Content starts

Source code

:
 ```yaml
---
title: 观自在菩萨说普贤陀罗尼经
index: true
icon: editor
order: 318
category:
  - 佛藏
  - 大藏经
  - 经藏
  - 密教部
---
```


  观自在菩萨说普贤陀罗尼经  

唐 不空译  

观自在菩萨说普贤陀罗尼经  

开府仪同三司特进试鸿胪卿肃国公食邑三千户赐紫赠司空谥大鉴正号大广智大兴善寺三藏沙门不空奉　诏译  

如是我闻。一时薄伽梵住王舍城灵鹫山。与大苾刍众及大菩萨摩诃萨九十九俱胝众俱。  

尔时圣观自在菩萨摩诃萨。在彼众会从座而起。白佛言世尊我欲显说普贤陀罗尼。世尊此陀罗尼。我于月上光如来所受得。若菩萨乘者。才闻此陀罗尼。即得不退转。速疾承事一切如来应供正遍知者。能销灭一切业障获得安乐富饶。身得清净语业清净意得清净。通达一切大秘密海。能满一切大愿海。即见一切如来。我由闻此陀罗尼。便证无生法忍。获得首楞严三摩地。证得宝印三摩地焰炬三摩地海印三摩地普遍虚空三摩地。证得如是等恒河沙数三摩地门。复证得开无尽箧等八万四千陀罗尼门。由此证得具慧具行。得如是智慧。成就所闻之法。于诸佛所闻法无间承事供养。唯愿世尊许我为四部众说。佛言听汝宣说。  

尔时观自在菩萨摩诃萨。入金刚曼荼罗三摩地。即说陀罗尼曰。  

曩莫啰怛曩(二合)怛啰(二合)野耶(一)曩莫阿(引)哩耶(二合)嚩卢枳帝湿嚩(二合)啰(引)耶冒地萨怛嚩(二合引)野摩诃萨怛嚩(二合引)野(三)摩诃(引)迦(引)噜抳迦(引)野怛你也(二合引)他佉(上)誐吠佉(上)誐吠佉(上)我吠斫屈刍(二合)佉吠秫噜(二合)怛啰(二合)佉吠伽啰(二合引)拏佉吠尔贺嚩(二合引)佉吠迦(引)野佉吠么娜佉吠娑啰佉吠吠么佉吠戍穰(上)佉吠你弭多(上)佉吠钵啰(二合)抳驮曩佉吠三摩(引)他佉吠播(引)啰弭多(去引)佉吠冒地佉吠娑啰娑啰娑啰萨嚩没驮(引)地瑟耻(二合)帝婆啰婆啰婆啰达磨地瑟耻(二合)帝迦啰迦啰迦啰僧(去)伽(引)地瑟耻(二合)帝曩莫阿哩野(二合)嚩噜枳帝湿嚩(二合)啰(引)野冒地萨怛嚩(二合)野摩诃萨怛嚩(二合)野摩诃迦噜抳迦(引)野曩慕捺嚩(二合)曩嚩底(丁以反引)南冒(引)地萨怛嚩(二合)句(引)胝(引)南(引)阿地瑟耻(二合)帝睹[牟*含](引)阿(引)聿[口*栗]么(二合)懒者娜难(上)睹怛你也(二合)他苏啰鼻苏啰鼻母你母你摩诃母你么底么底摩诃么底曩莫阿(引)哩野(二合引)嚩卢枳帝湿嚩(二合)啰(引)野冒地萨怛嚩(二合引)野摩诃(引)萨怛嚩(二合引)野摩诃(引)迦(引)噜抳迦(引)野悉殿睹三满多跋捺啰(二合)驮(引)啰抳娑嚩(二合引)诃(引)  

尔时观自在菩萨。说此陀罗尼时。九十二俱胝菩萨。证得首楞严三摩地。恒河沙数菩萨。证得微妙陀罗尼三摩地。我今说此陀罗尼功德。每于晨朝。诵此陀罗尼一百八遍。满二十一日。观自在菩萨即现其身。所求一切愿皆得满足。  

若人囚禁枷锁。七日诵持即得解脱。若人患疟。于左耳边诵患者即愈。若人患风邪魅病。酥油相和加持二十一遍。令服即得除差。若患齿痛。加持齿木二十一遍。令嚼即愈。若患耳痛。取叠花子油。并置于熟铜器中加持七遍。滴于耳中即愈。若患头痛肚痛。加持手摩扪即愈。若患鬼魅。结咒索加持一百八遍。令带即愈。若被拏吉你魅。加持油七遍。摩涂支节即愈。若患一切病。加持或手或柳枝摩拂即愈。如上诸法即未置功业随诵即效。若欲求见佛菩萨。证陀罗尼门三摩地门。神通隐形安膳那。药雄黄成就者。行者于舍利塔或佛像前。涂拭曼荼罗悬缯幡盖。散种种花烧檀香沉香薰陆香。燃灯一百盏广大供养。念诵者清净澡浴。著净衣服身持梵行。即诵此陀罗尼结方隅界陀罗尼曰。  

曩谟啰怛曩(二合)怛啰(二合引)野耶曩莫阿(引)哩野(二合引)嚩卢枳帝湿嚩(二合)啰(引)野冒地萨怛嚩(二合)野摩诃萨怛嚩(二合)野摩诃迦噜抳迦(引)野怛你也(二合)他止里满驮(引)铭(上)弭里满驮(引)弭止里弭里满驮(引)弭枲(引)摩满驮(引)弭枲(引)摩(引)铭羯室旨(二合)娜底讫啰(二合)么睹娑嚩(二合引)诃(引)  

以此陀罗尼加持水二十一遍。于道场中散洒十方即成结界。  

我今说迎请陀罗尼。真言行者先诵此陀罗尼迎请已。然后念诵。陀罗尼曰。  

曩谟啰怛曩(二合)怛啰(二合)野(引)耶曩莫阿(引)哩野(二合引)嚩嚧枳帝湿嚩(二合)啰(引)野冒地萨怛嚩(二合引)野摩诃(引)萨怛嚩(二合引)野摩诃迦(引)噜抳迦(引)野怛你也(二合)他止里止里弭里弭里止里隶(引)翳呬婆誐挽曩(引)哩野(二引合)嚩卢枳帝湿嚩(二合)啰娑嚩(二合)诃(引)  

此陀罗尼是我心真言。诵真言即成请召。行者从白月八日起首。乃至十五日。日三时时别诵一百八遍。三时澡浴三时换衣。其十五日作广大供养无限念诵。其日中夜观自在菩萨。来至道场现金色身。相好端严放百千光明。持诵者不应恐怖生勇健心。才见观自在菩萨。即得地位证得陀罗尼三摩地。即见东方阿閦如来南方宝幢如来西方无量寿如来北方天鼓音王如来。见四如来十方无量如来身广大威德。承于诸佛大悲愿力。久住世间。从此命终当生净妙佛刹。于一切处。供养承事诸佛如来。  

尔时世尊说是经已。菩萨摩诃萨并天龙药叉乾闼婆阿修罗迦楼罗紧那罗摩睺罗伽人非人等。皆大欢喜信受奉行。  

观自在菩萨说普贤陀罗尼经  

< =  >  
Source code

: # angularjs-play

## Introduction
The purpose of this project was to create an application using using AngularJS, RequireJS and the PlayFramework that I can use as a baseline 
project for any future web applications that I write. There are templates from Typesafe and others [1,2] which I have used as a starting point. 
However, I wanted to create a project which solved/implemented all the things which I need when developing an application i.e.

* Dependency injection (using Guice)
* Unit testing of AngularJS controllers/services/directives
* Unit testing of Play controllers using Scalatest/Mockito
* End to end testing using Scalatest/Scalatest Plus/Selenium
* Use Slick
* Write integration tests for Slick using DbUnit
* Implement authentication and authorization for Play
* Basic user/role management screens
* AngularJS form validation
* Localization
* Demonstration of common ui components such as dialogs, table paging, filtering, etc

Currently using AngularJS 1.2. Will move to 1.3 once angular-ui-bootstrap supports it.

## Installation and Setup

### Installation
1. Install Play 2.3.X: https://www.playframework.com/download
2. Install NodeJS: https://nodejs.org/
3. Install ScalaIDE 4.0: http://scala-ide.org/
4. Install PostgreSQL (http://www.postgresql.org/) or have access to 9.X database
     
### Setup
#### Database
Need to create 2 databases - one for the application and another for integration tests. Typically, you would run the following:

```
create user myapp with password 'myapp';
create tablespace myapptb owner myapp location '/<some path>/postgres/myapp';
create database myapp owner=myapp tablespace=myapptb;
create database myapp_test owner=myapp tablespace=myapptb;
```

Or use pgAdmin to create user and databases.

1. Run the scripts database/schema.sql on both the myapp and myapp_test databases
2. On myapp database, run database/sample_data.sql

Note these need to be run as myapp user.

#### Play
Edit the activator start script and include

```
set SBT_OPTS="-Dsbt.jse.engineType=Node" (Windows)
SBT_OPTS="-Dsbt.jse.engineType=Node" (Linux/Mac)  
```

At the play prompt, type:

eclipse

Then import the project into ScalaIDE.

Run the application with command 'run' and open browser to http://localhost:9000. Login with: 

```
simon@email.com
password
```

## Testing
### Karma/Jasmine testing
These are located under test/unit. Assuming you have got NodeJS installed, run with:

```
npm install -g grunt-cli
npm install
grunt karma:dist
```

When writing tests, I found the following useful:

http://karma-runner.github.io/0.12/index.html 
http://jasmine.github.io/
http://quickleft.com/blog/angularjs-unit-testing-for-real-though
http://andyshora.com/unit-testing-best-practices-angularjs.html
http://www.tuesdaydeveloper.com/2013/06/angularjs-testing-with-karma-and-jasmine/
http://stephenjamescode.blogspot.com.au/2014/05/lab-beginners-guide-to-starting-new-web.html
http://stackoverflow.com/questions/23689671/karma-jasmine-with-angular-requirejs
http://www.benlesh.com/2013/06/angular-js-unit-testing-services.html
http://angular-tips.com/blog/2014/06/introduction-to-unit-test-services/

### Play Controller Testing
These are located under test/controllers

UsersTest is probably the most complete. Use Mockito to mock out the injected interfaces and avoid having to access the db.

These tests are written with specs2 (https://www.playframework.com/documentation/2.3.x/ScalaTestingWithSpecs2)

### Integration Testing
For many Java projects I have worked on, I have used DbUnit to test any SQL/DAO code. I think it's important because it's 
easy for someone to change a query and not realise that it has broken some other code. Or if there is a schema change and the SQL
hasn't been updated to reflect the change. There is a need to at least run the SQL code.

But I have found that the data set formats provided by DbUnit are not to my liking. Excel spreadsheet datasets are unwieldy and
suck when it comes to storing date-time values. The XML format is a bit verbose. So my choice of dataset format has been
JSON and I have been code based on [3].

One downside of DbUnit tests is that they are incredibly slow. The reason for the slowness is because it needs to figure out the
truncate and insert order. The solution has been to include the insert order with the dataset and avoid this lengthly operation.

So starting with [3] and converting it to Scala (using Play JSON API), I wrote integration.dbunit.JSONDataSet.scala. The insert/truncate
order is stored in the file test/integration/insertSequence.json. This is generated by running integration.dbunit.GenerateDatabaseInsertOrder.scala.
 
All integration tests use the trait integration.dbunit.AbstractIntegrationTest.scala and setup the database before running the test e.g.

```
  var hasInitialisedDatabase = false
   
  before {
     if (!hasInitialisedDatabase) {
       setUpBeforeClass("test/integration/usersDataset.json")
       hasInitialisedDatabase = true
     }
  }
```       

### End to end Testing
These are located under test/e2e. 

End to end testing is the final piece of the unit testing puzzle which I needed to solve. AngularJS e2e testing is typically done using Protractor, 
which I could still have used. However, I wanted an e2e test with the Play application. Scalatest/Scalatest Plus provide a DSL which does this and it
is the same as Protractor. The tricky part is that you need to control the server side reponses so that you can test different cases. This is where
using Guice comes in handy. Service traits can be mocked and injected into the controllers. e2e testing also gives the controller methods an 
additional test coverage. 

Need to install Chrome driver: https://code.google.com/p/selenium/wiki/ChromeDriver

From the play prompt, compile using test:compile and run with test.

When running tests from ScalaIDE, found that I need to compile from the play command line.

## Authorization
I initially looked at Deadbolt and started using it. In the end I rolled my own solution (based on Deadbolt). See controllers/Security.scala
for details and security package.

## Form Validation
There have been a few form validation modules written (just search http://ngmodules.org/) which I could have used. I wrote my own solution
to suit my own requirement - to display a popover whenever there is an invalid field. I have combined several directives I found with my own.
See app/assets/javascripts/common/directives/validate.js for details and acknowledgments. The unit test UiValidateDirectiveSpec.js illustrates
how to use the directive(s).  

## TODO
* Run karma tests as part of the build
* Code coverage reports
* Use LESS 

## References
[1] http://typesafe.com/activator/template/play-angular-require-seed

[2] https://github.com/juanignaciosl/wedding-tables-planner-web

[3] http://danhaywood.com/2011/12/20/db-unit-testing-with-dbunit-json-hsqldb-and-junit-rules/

Content ends

Problem: For the material above, state the number of lines that include the word "Plus". Leave out everything else.

Solution to the exercise: 2